Before discussing CoBlitz's optimizations, we first describe how we have made HTTP CDNs amenable to handling large files. Our approach has two components: modifying large file handling to efficiently support them on HTTP CDNs, and modifying the request routing for these CDNs to enable more swarm-like behavior under heavy load. Though we build on the CoDeeN CDN, we do not believe any of these changes are CoDeeN-specific - they could equally be applied to other CDNs. Starting from an HTTP CDN maintains compatibility with standard Web clients and servers, whereas starting with a stream-oriented CDN might require more effort to efficiently support standard Web traffic.

3.1 Requirements

We treat large files as a set of small files that can be spread across the CDN. To make this approach as transparent as possible to clients and servers, the dynamic fragmentation and reassembly of these small files is performed inside the CDN, on demand. Each CDN node has an agent that accepts clients' requests for large files and converts them into a series of requests for pieces of the file. Pieces are specified using HTTP1.1 byte ranges (14), which the Apache Web server has supported since August 1996 (version 1.2), and which appeared in other servers in the same timeframe. After these requests are injected into the CDN, the results are reassembled by the agent and passed to the client. For simplicity, this agent occupies a different port number than regular CoDeeN requests. The process has some complications, mostly related to the design of traditional CDNs, limitations of HTTP, and the limitations of standard HTTP proxies (which are used as the CDN nodes). Some of these problems include:

**Figure 2:** The client-facing agent converts a single request for a large file into a series of requests for smaller files. The new URLS are only a CDN-internal representation - neither the client nor the origin server see them.
$\begin{figure}\begin{center} \small \begin{tabular}{lll} {\bf original request}... ...1} \\ \ldots \end{tabular}\normalsize \end{center} \vspace{-.1in} \end{figure}$

Chunk naming - If chunks are named using the original URL, all of a file's chunks will share the same name, and will be routed similarly since CDNs hash URLs for routing (31,16). Since we want to spread chunks across the CDN, we must use a different chunk naming scheme.
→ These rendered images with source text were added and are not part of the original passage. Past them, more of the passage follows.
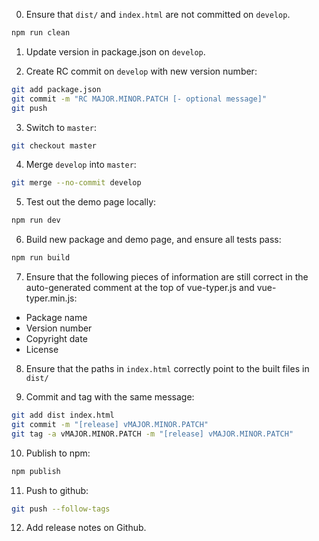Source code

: 0. Ensure that `dist/` and `index.html` are not committed on `develop`.
```bash
npm run clean
```

1. Update version in package.json on `develop`.

2. Create RC commit on `develop` with new version number:
```bash
git add package.json
git commit -m "RC MAJOR.MINOR.PATCH [- optional message]"
git push
```

3. Switch to `master`:
```bash
git checkout master
```

4. Merge `develop` into `master`:
```bash
git merge --no-commit develop
```

5. Test out the demo page locally:
```bash
npm run dev
```

6. Build new package and demo page, and ensure all tests pass:
```bash
npm run build
```

7. Ensure that the following pieces of information are still correct in the auto-generated comment at the top of vue-typer.js and vue-typer.min.js:
- Package name
- Version number
- Copyright date
- License

8. Ensure that the paths in `index.html` correctly point to the built files in `dist/`

9. Commit and tag with the same message:
```bash
git add dist index.html
git commit -m "[release] vMAJOR.MINOR.PATCH"
git tag -a vMAJOR.MINOR.PATCH -m "[release] vMAJOR.MINOR.PATCH"
```

10. Publish to npm:
```bash
npm publish
```

11. Push to github:
```bash
git push --follow-tags
```

12. Add release notes on Github.
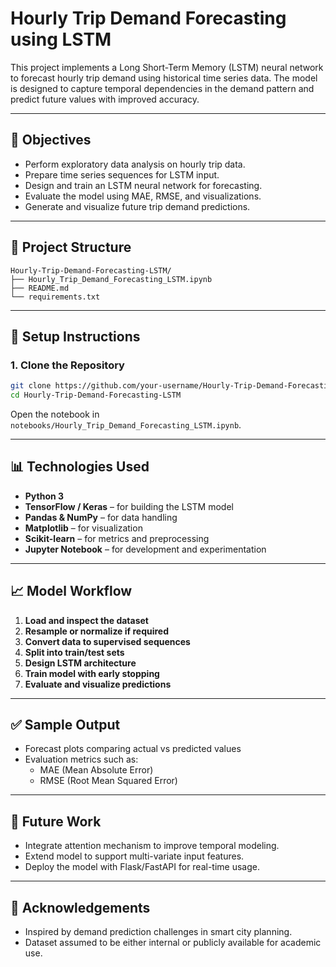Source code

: # Hourly Trip Demand Forecasting using LSTM

This project implements a Long Short-Term Memory (LSTM) neural network to forecast hourly trip demand using historical time series data. The model is designed to capture temporal dependencies in the demand pattern and predict future values with improved accuracy.

---

## 📌 Objectives

- Perform exploratory data analysis on hourly trip data.
- Prepare time series sequences for LSTM input.
- Design and train an LSTM neural network for forecasting.
- Evaluate the model using MAE, RMSE, and visualizations.
- Generate and visualize future trip demand predictions.

---

## 📁 Project Structure

```
Hourly-Trip-Demand-Forecasting-LSTM/
├── Hourly_Trip_Demand_Forecasting_LSTM.ipynb
├── README.md
└── requirements.txt
```

---

## 🔧 Setup Instructions

### 1. Clone the Repository

```bash
git clone https://github.com/your-username/Hourly-Trip-Demand-Forecasting-LSTM.git
cd Hourly-Trip-Demand-Forecasting-LSTM
```
Open the notebook in `notebooks/Hourly_Trip_Demand_Forecasting_LSTM.ipynb`.

---

## 📊 Technologies Used

- **Python 3**
- **TensorFlow / Keras** – for building the LSTM model
- **Pandas & NumPy** – for data handling
- **Matplotlib** – for visualization
- **Scikit-learn** – for metrics and preprocessing
- **Jupyter Notebook** – for development and experimentation

---

## 📈 Model Workflow

1. **Load and inspect the dataset**
2. **Resample or normalize if required**
3. **Convert data to supervised sequences**
4. **Split into train/test sets**
5. **Design LSTM architecture**
6. **Train model with early stopping**
7. **Evaluate and visualize predictions**

---

## ✅ Sample Output

- Forecast plots comparing actual vs predicted values
- Evaluation metrics such as:
  - MAE (Mean Absolute Error)
  - RMSE (Root Mean Squared Error)

---

## 🔄 Future Work

- Integrate attention mechanism to improve temporal modeling.
- Extend model to support multi-variate input features.
- Deploy the model with Flask/FastAPI for real-time usage.

---

## 🙌 Acknowledgements

- Inspired by demand prediction challenges in smart city planning.
- Dataset assumed to be either internal or publicly available for academic use.
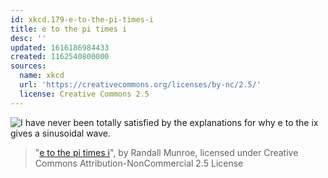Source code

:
 ```yaml
---
id: xkcd.179-e-to-the-pi-times-i
title: e to the pi times i
desc: ''
updated: 1616186984433
created: 1162540800000
sources:
  name: xkcd
  url: 'https://creativecommons.org/licenses/by-nc/2.5/'
  license: Creative Commons 2.5
---
```

![I have never been totally satisfied by the explanations for why e to the ix gives a sinusoidal wave.](https://imgs.xkcd.com/comics/e_to_the_pi_times_i.png)
> "[e to the pi times i](https://xkcd.com/179/)", by Randall Munroe, licensed under Creative Commons Attribution-NonCommercial 2.5 License
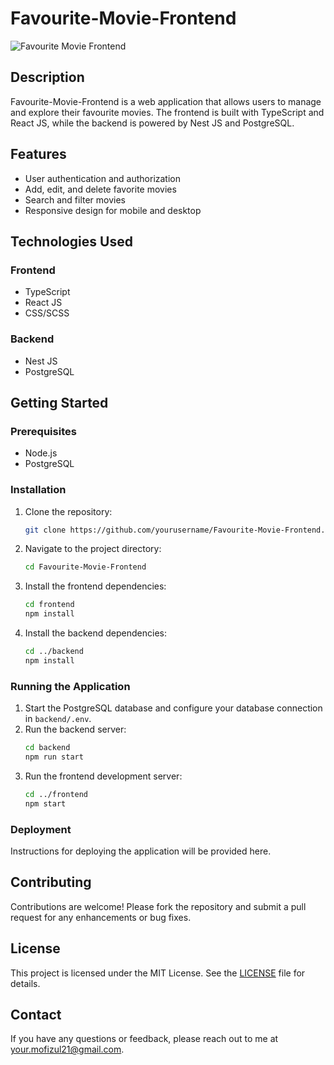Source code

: # Favourite-Movie-Frontend

![Favourite Movie Frontend](https://github.com/mofizul21/Favourite-Movie-Frontend/assets/10583131/2d95e7ca-10f9-4de2-ba14-ec68bf048214)

## Description

Favourite-Movie-Frontend is a web application that allows users to manage and explore their favourite movies. The frontend is built with TypeScript and React JS, while the backend is powered by Nest JS and PostgreSQL.

## Features

- User authentication and authorization
- Add, edit, and delete favorite movies
- Search and filter movies
- Responsive design for mobile and desktop

## Technologies Used

### Frontend

- TypeScript
- React JS
- CSS/SCSS

### Backend

- Nest JS
- PostgreSQL

## Getting Started

### Prerequisites

- Node.js
- PostgreSQL

### Installation

1. Clone the repository:
    ```bash
    git clone https://github.com/yourusername/Favourite-Movie-Frontend.git
    ```
2. Navigate to the project directory:
    ```bash
    cd Favourite-Movie-Frontend
    ```
3. Install the frontend dependencies:
    ```bash
    cd frontend
    npm install
    ```
4. Install the backend dependencies:
    ```bash
    cd ../backend
    npm install
    ```

### Running the Application

1. Start the PostgreSQL database and configure your database connection in `backend/.env`.
2. Run the backend server:
    ```bash
    cd backend
    npm run start
    ```
3. Run the frontend development server:
    ```bash
    cd ../frontend
    npm start
    ```

### Deployment

Instructions for deploying the application will be provided here.

## Contributing

Contributions are welcome! Please fork the repository and submit a pull request for any enhancements or bug fixes.

## License

This project is licensed under the MIT License. See the [LICENSE](LICENSE) file for details.

## Contact

If you have any questions or feedback, please reach out to me at your.mofizul21@gmail.com.
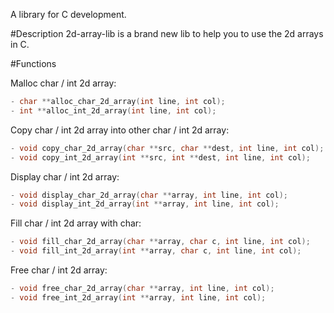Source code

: A library for C development.

#Description
2d-array-lib is a brand new lib to help you to use the 2d arrays in C.

#Functions

Malloc char / int 2d array:
```C
- char **alloc_char_2d_array(int line, int col);
- int **alloc_int_2d_array(int line, int col);
```

Copy char / int 2d array into other char / int 2d array:
```C
- void copy_char_2d_array(char **src, char **dest, int line, int col);
- void copy_int_2d_array(int **src, int **dest, int line, int col);
```

Display char / int 2d array:
```C
- void display_char_2d_array(char **array, int line, int col);
- void display_int_2d_array(int **array, int line, int col);
```

Fill char / int 2d array with char:
```C
- void fill_char_2d_array(char **array, char c, int line, int col);
- void fill_int_2d_array(int **array, char c, int line, int col);
```

Free char / int 2d array:
```C
- void free_char_2d_array(char **array, int line, int col);
- void free_int_2d_array(int **array, int line, int col);
```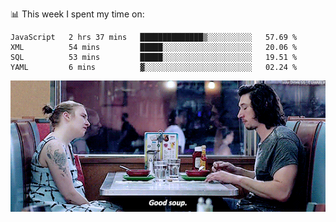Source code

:📊 This week I spent my time on:
<!--START_SECTION:waka-->
```text
JavaScript   2 hrs 37 mins   ██████████████▒░░░░░░░░░░   57.69 % 
XML          54 mins         █████░░░░░░░░░░░░░░░░░░░░   20.06 % 
SQL          53 mins         █████░░░░░░░░░░░░░░░░░░░░   19.51 % 
YAML         6 mins          ▓░░░░░░░░░░░░░░░░░░░░░░░░   02.24 % 
```
<!--END_SECTION:waka-->


![](goodSoup.gif)

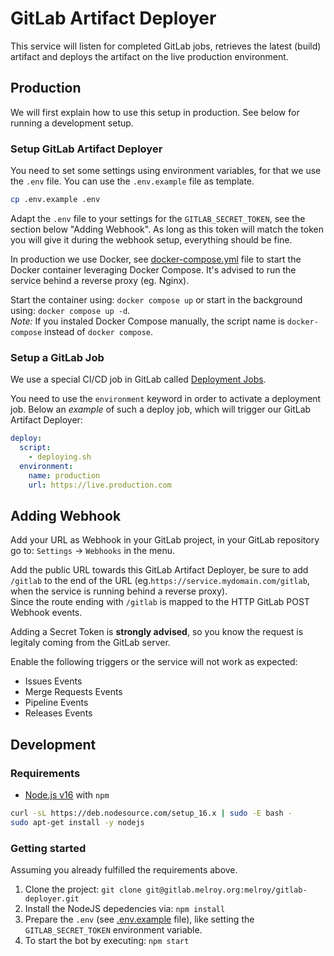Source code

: # GitLab Artifact Deployer

This service will listen for completed GitLab jobs, retrieves the latest (build) artifact and deploys the artifact on the live production environment.

## Production

We will first explain how to use this setup in production. See below for running a development setup.

### Setup GitLab Artifact Deployer

You need to set some settings using environment variables, for that we use the `.env` file. You can use the `.env.example` file as template.

```sh
cp .env.example .env
```

Adapt the `.env` file to your settings for the `GITLAB_SECRET_TOKEN`, see the section below "Adding Webhook". As long as this token will match the token you will give it during the webhook setup, everything should be fine.

In production we use Docker, see [docker-compose.yml](docker-compose.yml) file to start the Docker container leveraging Docker Compose. It's advised to run the service behind a reverse proxy (eg. Nginx).

Start the container using: `docker compose up` or start in the background using: `docker compose up -d`.  
_Note:_ If you instaled Docker Compose manually, the script name is `docker-compose` instead of `docker compose`.

### Setup a GitLab Job

We use a special CI/CD job in GitLab called [Deployment Jobs](https://docs.gitlab.com/ee/ci/jobs/index.html#deployment-jobs).

You need to use the `environment` keyword in order to activate a deployment job. Below an _example_ of such a deploy job, which will trigger our GitLab Artifact Deployer:

```yml
deploy:
  script:
    - deploying.sh
  environment:
    name: production
    url: https://live.production.com
```

## Adding Webhook

Add your URL as Webhook in your GitLab project, in your GitLab repository go to: `Settings` -> `Webhooks` in the menu.

Add the public URL towards this GitLab Artifact Deployer, be sure to add `/gitlab` to the end of the URL (eg.`https://service.mydomain.com/gitlab`, when the service is running behind a reverse proxy).  
Since the route ending with `/gitlab` is mapped to the HTTP GitLab POST Webhook events.

Adding a Secret Token is **strongly advised**, so you know the request is legitaly coming from the GitLab server.

Enable the following triggers or the service will not work as expected:

- Issues Events
- Merge Requests Events
- Pipeline Events
- Releases Events

## Development

### Requirements

- [Node.js v16](https://nodejs.org/en/download/) with `npm`

```sh
curl -sL https://deb.nodesource.com/setup_16.x | sudo -E bash -
sudo apt-get install -y nodejs
```

### Getting started

Assuming you already fulfilled the requirements above.

1. Clone the project: `git clone git@gitlab.melroy.org:melroy/gitlab-deployer.git`
2. Install the NodeJS depedencies via: `npm install`
3. Prepare the `.env` (see [.env.example](.env.example) file), like setting the `GITLAB_SECRET_TOKEN` environment variable.
4. To start the bot by executing: `npm start`
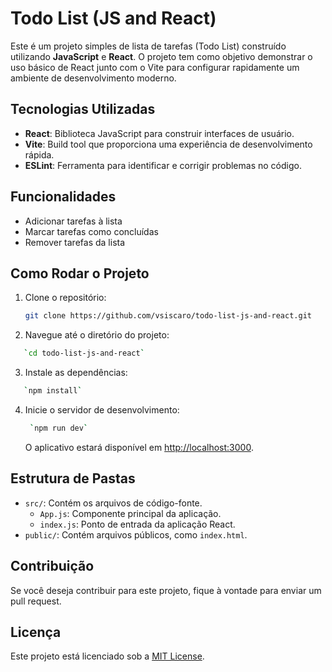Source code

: # Todo List (JS and React)

Este é um projeto simples de lista de tarefas (Todo List) construído utilizando **JavaScript** e **React**. O projeto tem como objetivo demonstrar o uso básico de React junto com o Vite para configurar rapidamente um ambiente de desenvolvimento moderno.

## Tecnologias Utilizadas

- **React**: Biblioteca JavaScript para construir interfaces de usuário.
- **Vite**: Build tool que proporciona uma experiência de desenvolvimento rápida.
- **ESLint**: Ferramenta para identificar e corrigir problemas no código.

## Funcionalidades

- Adicionar tarefas à lista
- Marcar tarefas como concluídas
- Remover tarefas da lista

## Como Rodar o Projeto

1. Clone o repositório:

   ```bash
   git clone https://github.com/vsiscaro/todo-list-js-and-react.git
   ```

2. Navegue até o diretório do projeto:

```bash
   `cd todo-list-js-and-react`
```

3. Instale as dependências:

```bash
   `npm install`
```

4. Inicie o servidor de desenvolvimento:

   ```bash
    `npm run dev`
   ```

   O aplicativo estará disponível em [http://localhost:3000](http://localhost:3000).

## Estrutura de Pastas

- `src/`: Contém os arquivos de código-fonte.
  - `App.js`: Componente principal da aplicação.
  - `index.js`: Ponto de entrada da aplicação React.
- `public/`: Contém arquivos públicos, como `index.html`.

## Contribuição

Se você deseja contribuir para este projeto, fique à vontade para enviar um pull request.

## Licença

Este projeto está licenciado sob a [MIT License](LICENSE).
Range caching - We know of no HTTP proxies that cache arbitrary ranges of Web objects, though some can serve ranges from cached objects, and even recreate a full object from all of its chunks. Since browsers are not likely to ask for arbitrary and disjoint pieces of an object, no proxies have developed the necessary support. Since we want to cache at the chunk level instead of the file level, we must address this limitation.

Congestion - During periods of bursty demand and heavy synchrony, consistent hashing may produce roving instantaneous congestion. If many clients at different locations suddenly ask for the same file, a lightly-loaded CDN node may see a burst of request. If the clients all ask for another file as soon as the first download completes, another CDN node may become instantly congested. This bursty congestion prevents using the aggregate CDN bandwidth effectively over short time scales.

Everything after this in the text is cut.